ABOUT THIS TASK:
From the entries below, copy every line where the string "following" appears.

>>>>>

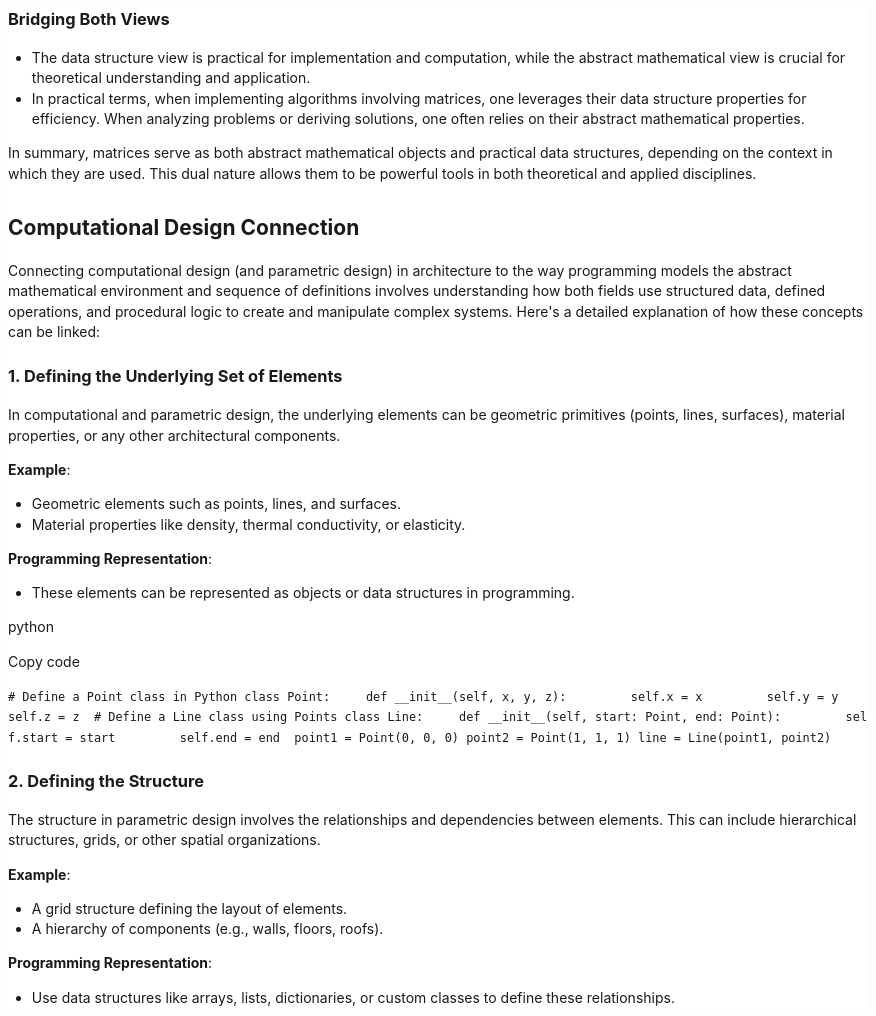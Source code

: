 ### Bridging Both Views

- The data structure view is practical for implementation and computation, while the abstract mathematical view is crucial for theoretical understanding and application.
- In practical terms, when implementing algorithms involving matrices, one leverages their data structure properties for efficiency. When analyzing problems or deriving solutions, one often relies on their abstract mathematical properties.

In summary, matrices serve as both abstract mathematical objects and practical data structures, depending on the context in which they are used. This dual nature allows them to be powerful tools in both theoretical and applied disciplines.

## Computational Design Connection
Connecting computational design (and parametric design) in architecture to the way programming models the abstract mathematical environment and sequence of definitions involves understanding how both fields use structured data, defined operations, and procedural logic to create and manipulate complex systems. Here's a detailed explanation of how these concepts can be linked:

### 1. Defining the Underlying Set of Elements

In computational and parametric design, the underlying elements can be geometric primitives (points, lines, surfaces), material properties, or any other architectural components.

**Example**:

- Geometric elements such as points, lines, and surfaces.
- Material properties like density, thermal conductivity, or elasticity.

**Programming Representation**:

- These elements can be represented as objects or data structures in programming.

python

Copy code

`# Define a Point class in Python class Point:     def __init__(self, x, y, z):         self.x = x         self.y = y         self.z = z  # Define a Line class using Points class Line:     def __init__(self, start: Point, end: Point):         self.start = start         self.end = end  point1 = Point(0, 0, 0) point2 = Point(1, 1, 1) line = Line(point1, point2)`

### 2. Defining the Structure

The structure in parametric design involves the relationships and dependencies between elements. This can include hierarchical structures, grids, or other spatial organizations.

**Example**:

- A grid structure defining the layout of elements.
- A hierarchy of components (e.g., walls, floors, roofs).

**Programming Representation**:

- Use data structures like arrays, lists, dictionaries, or custom classes to define these relationships.
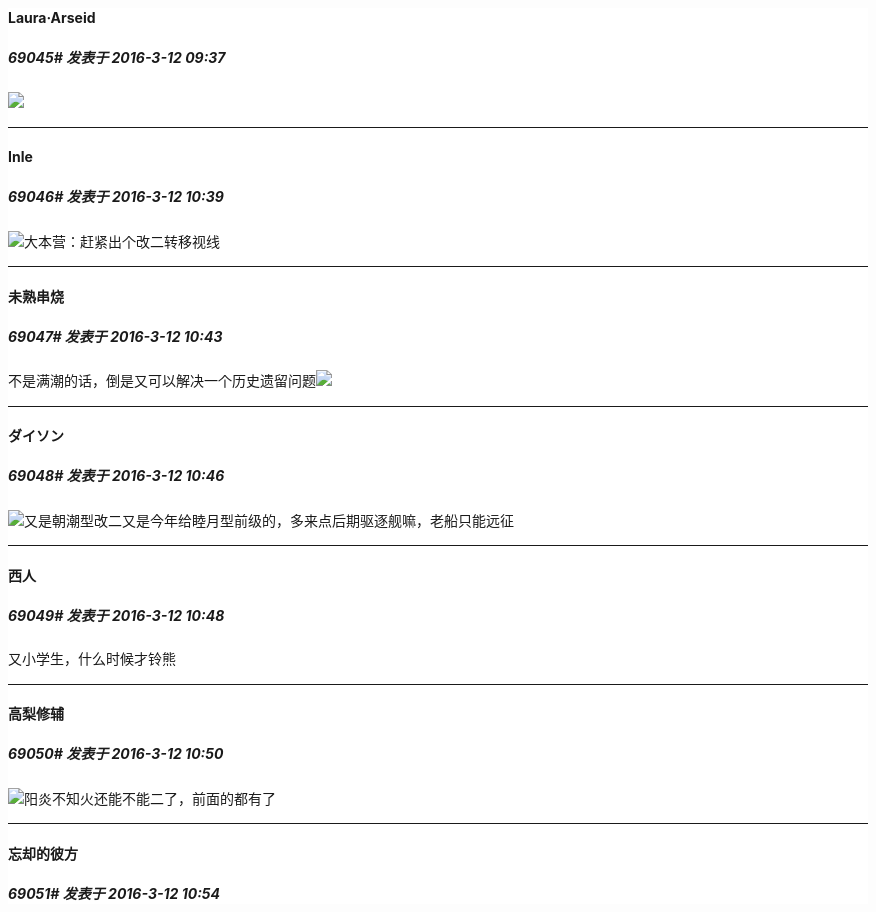 ####  Laura·Arseid  
##### 69045#       发表于 2016-3-12 09:37


<img src="https://static.saraba1st.com/image/smiley/face/91.gif" referrerpolicy="no-referrer">


*****

####  Inle  
##### 69046#       发表于 2016-3-12 10:39


<img src="https://static.saraba1st.com/image/smiley/face/119.gif" referrerpolicy="no-referrer">大本营：赶紧出个改二转移视线


*****

####  未熟串烧  
##### 69047#       发表于 2016-3-12 10:43


不是满潮的话，倒是又可以解决一个历史遗留问题<img src="https://static.saraba1st.com/image/smiley/face/200.gif" referrerpolicy="no-referrer">


*****

####  ダイソン  
##### 69048#       发表于 2016-3-12 10:46


<img src="https://static.saraba1st.com/image/smiley/face/149.gif" referrerpolicy="no-referrer">又是朝潮型改二又是今年给睦月型前级的，多来点后期驱逐舰嘛，老船只能远征


*****

####  西人  
##### 69049#       发表于 2016-3-12 10:48


又小学生，什么时候才铃熊


*****

####  高梨修辅  
##### 69050#       发表于 2016-3-12 10:50


<img src="https://static.saraba1st.com/image/smiley/face/30.gif" referrerpolicy="no-referrer">阳炎不知火还能不能二了，前面的都有了


*****

####  忘却的彼方  
##### 69051#       发表于 2016-3-12 10:54
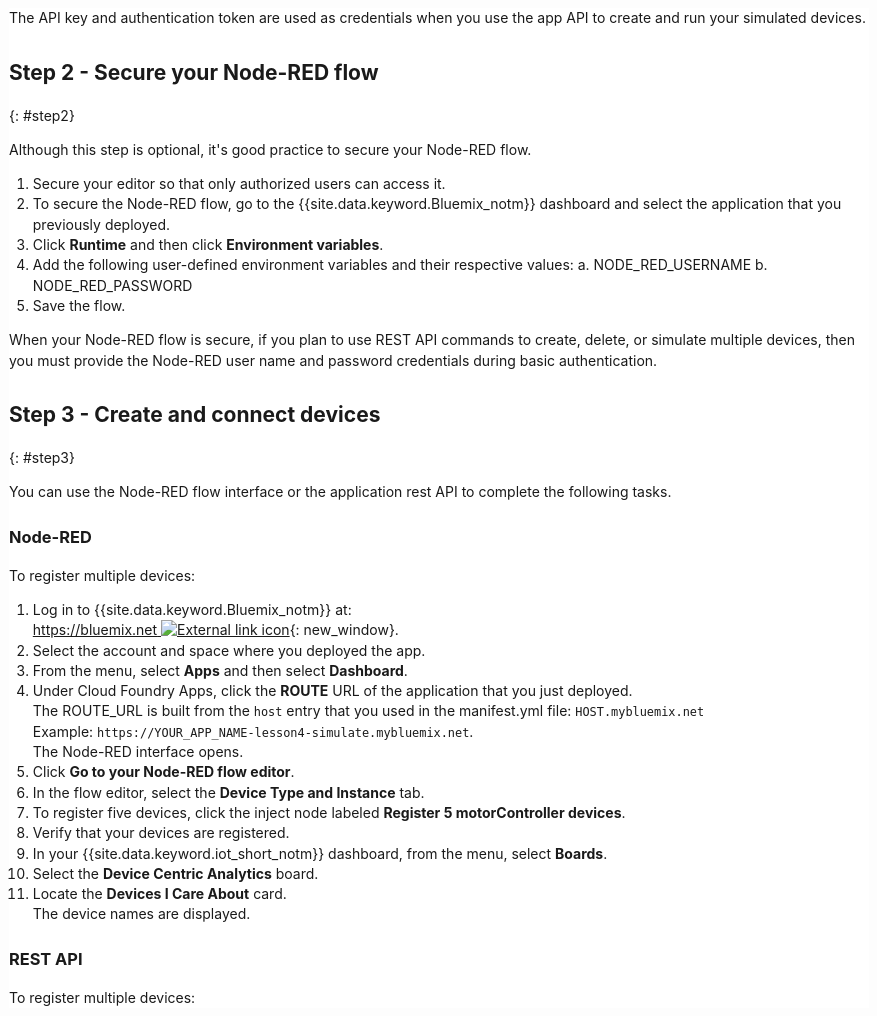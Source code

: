 The API key and authentication token are used as credentials when you use the app API to create and run your simulated devices.

## Step 2 - Secure your Node-RED flow
{: #step2}

Although this step is optional, it's good practice to secure your Node-RED flow.

1. Secure your editor so that only authorized users can access it.
2. To secure the Node-RED flow, go to the {{site.data.keyword.Bluemix_notm}} dashboard and select the application that you previously deployed.
3. Click **Runtime** and then click **Environment variables**.
4. Add the following user-defined environment variables and their respective values:
    a. NODE_RED_USERNAME
    b. NODE_RED_PASSWORD
5. Save the flow.

When your Node-RED flow is secure, if you plan to use REST API commands to create, delete, or simulate multiple devices, then you must provide the Node-RED user name and password credentials during basic authentication.

## Step 3 - Create and connect devices
{: #step3}

You can use the Node-RED flow interface or the application rest API to complete the following tasks.

### Node-RED  
To register multiple devices:  
1. Log in to {{site.data.keyword.Bluemix_notm}} at:  
[https://bluemix.net ![External link icon](../../../icons/launch-glyph.svg "External link icon")](https://bluemix.net){: new_window}.
2. Select the account and space where you deployed the app.
3. From the menu, select **Apps** and then select **Dashboard**.
4. Under Cloud Foundry Apps, click the **ROUTE** URL of the application that you just deployed.  
The ROUTE_URL is built from the `host` entry that you used in the manifest.yml file: `HOST.mybluemix.net`  
Example: `https://YOUR_APP_NAME-lesson4-simulate.mybluemix.net`.  
The Node-RED interface opens.
5. Click **Go to your Node-RED flow editor**.
6. In the flow editor, select the **Device Type and Instance** tab.
7. To register five devices, click the inject node labeled **Register 5 motorController devices**.
8. Verify that your devices are registered.
 1. In your {{site.data.keyword.iot_short_notm}} dashboard, from the menu, select **Boards**.
 3. Select the **Device Centric Analytics** board.
 4. Locate the **Devices I Care About** card.  
The device names are displayed.

### REST API  
To register multiple devices:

<<<<<

RESPONSE:
4. Add the following user-defined environment variables and their respective values:
You can use the Node-RED flow interface or the application rest API to complete the following tasks.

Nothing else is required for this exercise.